WHAT THE TASK ASKS | Of the lines listed below, return exactly those that run from the line containing "The narratives and" through the line containing "- **Enact Legislation", both included.

——————

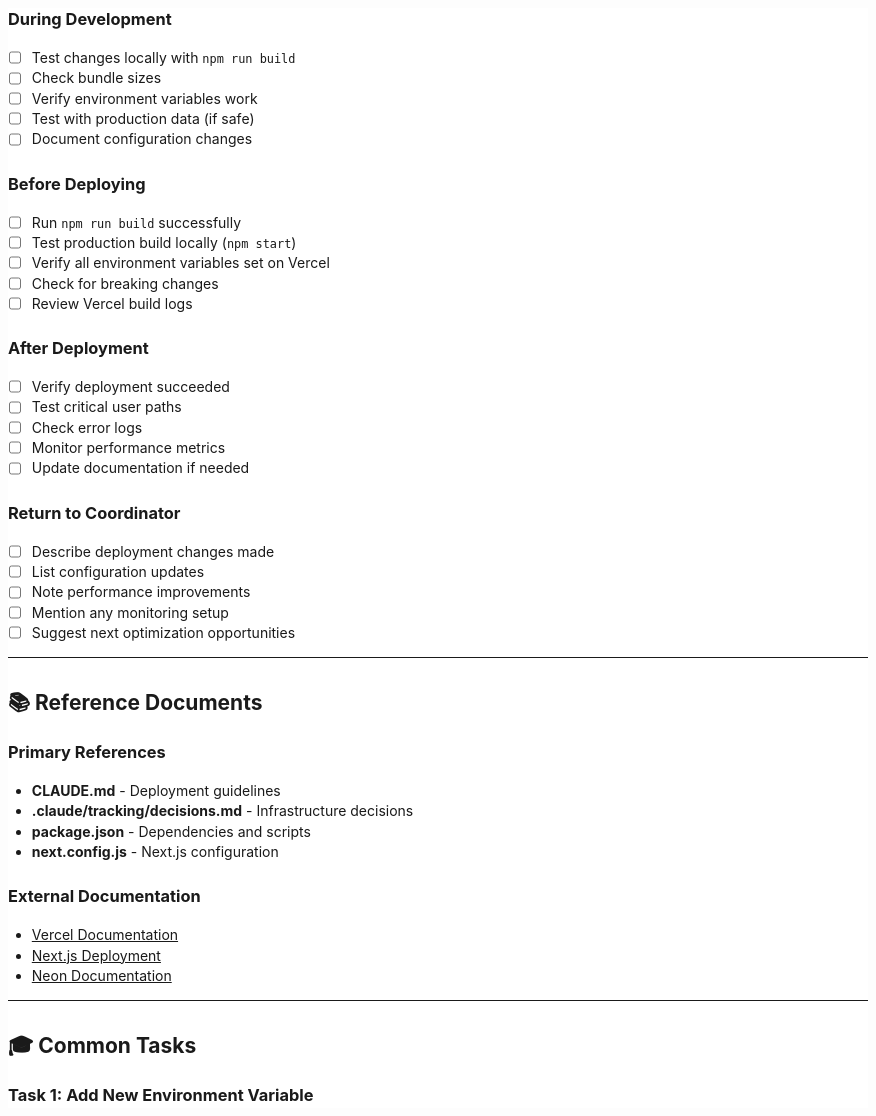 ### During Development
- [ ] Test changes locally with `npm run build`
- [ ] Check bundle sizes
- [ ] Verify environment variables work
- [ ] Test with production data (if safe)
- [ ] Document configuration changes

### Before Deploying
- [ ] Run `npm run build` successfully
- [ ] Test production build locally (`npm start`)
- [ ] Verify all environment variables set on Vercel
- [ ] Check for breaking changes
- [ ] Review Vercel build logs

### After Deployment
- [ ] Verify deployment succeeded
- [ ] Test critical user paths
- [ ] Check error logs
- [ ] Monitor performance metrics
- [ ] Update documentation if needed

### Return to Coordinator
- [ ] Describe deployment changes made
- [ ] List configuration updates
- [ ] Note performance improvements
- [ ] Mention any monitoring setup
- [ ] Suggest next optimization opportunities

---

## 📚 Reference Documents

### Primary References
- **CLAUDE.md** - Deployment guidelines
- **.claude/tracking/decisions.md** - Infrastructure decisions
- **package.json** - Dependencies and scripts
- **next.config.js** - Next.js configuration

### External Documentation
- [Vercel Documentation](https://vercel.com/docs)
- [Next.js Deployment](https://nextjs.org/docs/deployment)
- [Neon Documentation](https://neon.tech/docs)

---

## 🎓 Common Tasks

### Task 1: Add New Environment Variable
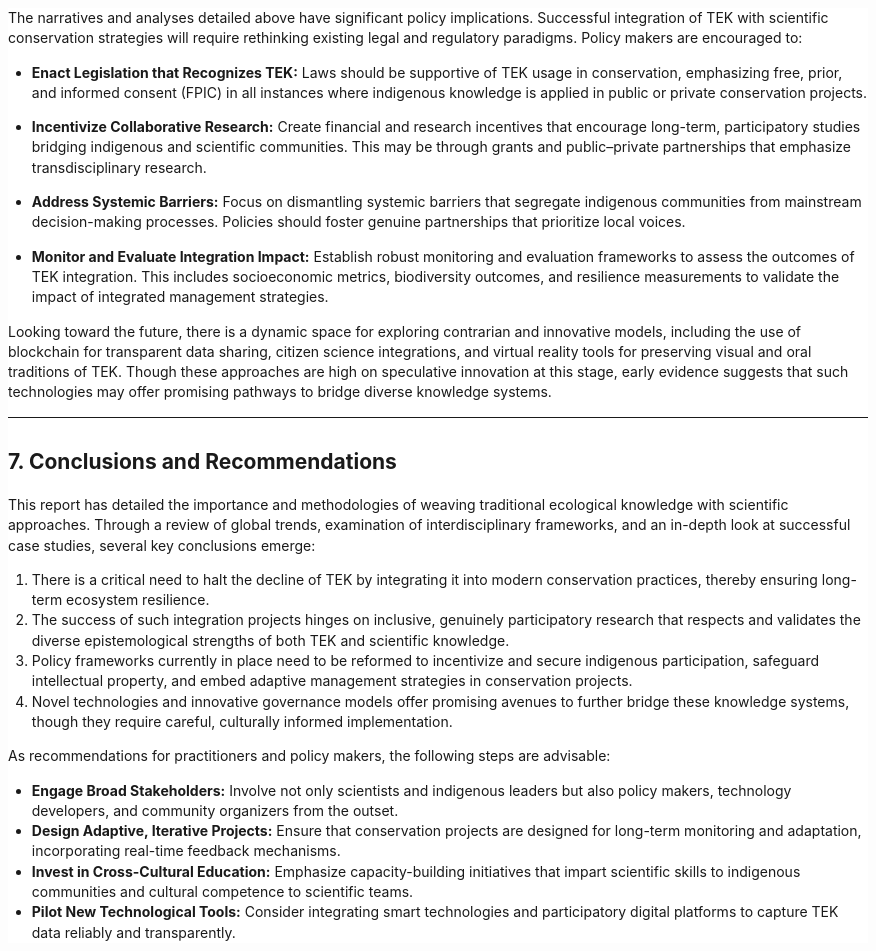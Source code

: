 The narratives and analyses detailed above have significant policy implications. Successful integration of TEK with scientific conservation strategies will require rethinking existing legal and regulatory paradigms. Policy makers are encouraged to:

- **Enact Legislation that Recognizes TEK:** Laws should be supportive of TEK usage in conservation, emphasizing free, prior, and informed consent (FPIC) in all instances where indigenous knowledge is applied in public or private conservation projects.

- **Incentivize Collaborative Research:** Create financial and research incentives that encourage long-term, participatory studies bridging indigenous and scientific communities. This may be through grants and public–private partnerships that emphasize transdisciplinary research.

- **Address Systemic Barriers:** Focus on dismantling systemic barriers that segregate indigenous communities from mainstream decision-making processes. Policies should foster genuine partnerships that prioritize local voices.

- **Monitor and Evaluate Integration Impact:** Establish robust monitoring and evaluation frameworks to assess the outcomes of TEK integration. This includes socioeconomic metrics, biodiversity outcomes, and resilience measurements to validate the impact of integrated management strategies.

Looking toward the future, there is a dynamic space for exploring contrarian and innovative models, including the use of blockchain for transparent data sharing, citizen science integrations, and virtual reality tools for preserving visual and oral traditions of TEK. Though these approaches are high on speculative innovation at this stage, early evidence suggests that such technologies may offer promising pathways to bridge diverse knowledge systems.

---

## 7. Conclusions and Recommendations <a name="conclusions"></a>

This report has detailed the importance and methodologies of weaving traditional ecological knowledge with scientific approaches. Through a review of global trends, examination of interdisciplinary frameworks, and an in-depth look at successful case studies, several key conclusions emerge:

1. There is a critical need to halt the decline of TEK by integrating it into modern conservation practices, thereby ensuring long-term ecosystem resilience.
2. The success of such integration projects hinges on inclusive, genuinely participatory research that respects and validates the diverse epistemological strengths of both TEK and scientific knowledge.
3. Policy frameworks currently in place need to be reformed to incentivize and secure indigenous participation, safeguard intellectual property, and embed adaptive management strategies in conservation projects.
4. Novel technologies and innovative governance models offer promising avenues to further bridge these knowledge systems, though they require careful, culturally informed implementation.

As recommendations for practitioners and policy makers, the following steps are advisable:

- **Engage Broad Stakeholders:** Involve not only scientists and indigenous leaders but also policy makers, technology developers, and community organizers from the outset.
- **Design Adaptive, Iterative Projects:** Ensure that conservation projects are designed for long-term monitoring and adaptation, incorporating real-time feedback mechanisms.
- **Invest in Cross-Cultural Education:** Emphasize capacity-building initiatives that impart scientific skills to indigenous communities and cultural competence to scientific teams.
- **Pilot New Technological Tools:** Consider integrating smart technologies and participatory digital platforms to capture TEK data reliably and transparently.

——————

ANSWER BOX |
: The narratives and analyses detailed above have significant policy implications. Successful integration of TEK with scientific conservation strategies will require rethinking existing legal and regulatory paradigms. Policy makers are encouraged to:

- **Enact Legislation that Recognizes TEK:** Laws should be supportive of TEK usage in conservation, emphasizing free, prior, and informed consent (FPIC) in all instances where indigenous knowledge is applied in public or private conservation projects.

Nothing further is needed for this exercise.